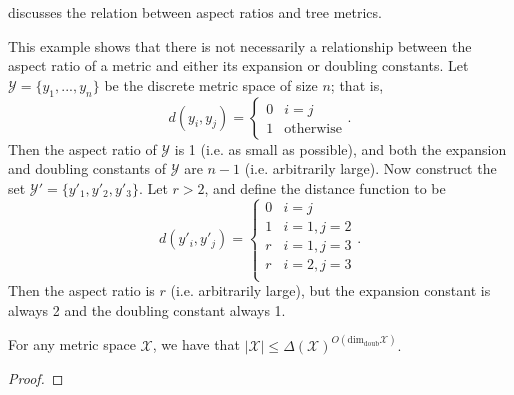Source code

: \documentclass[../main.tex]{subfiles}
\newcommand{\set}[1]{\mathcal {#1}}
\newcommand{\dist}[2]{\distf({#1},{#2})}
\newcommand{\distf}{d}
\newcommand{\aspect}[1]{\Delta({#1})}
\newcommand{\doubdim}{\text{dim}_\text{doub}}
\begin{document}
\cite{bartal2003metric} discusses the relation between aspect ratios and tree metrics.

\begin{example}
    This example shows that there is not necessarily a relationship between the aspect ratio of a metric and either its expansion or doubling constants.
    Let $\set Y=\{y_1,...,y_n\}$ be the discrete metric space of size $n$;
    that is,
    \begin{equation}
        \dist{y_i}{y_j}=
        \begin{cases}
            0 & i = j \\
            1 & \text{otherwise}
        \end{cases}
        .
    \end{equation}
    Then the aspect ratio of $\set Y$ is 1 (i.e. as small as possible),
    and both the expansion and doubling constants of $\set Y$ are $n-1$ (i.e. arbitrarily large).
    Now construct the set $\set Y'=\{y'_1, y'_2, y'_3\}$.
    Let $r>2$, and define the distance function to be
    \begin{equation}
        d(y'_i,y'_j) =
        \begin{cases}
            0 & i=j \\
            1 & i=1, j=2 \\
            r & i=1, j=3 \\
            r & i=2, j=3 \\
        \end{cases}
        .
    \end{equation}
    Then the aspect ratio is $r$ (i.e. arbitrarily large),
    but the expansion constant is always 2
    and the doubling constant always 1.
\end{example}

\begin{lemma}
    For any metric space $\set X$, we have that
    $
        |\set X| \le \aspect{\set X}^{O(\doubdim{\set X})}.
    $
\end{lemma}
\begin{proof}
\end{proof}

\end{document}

········

• _What this task involves_:
All that is needed is how many lines of the listing hold the word "always", stated as one number.

• _Answer to this problem_:
2